**Activity:** Where an entry below contains an image, skip the image and reproduce the rest exactly.

____

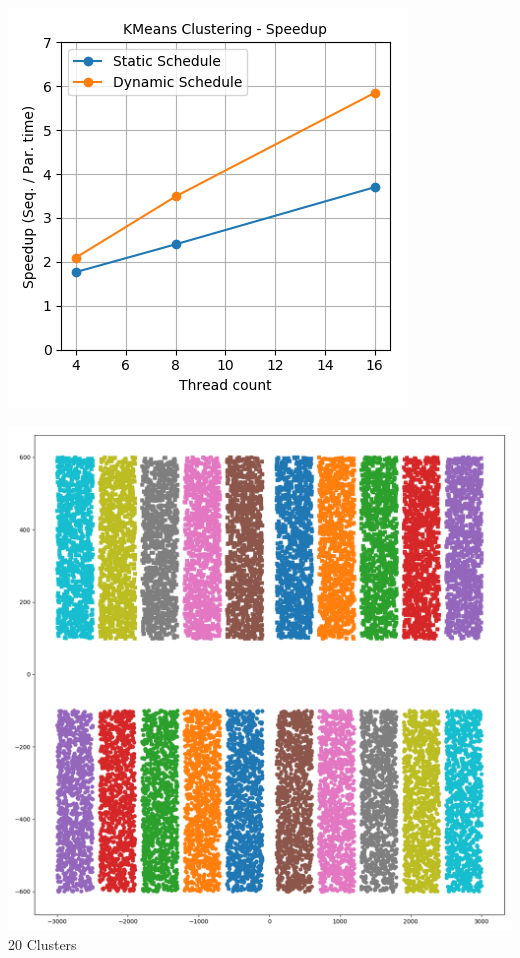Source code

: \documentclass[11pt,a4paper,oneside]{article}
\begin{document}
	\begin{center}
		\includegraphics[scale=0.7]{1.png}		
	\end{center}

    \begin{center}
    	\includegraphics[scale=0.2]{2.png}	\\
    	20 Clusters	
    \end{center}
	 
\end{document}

____

**Task solution:**
Source code

: \documentclass[11pt,a4paper,oneside]{article}
\begin{document}
	\begin{center}
		\includegraphics[scale=0.7]{1.png}		
	\end{center}

    \begin{center}
    	\includegraphics[scale=0.2]{2.png}	\\
    	20 Clusters	
    \end{center}
	 
\end{document}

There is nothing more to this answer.